··· Data provided
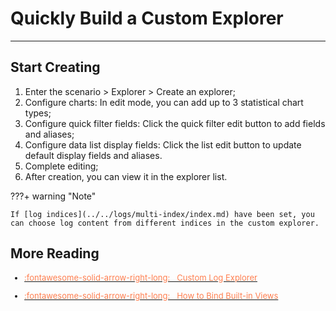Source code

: # Quickly Build a Custom Explorer
---


## Start Creating

1. Enter the scenario > Explorer > Create an explorer;
2. Configure charts: In edit mode, you can add up to 3 statistical chart types;
3. Configure quick filter fields: Click the quick filter edit button to add fields and aliases;
4. Configure data list display fields: Click the list edit button to update default display fields and aliases.
5. Complete editing;
6. After creation, you can view it in the explorer list.


???+ warning "Note"

    If [log indices](../../logs/multi-index/index.md) have been set, you can choose log content from different indices in the custom explorer.



## More Reading

<font size=2>

<div class="grid cards" markdown>

- [<font color="coral"> :fontawesome-solid-arrow-right-long: &nbsp; Custom Log Explorer</font>](./index.md)


</div>

<div class="grid cards" markdown>

- [<font color="coral"> :fontawesome-solid-arrow-right-long: &nbsp; How to Bind Built-in Views</font>](../built-in-view/bind-view.md)


</div>


</font>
······
# Required work
Copy exactly the lines that run from the one containing "a Custom Explorer" to the last line of the listing, both included, and nothing more.

# Output of the task
: # Quickly Build a Custom Explorer
---


## Start Creating

1. Enter the scenario > Explorer > Create an explorer;
2. Configure charts: In edit mode, you can add up to 3 statistical chart types;
3. Configure quick filter fields: Click the quick filter edit button to add fields and aliases;
4. Configure data list display fields: Click the list edit button to update default display fields and aliases.
5. Complete editing;
6. After creation, you can view it in the explorer list.


???+ warning "Note"

    If [log indices](../../logs/multi-index/index.md) have been set, you can choose log content from different indices in the custom explorer.



## More Reading

<font size=2>

<div class="grid cards" markdown>

- [<font color="coral"> :fontawesome-solid-arrow-right-long: &nbsp; Custom Log Explorer</font>](./index.md)


</div>

<div class="grid cards" markdown>

- [<font color="coral"> :fontawesome-solid-arrow-right-long: &nbsp; How to Bind Built-in Views</font>](../built-in-view/bind-view.md)


</div>


</font>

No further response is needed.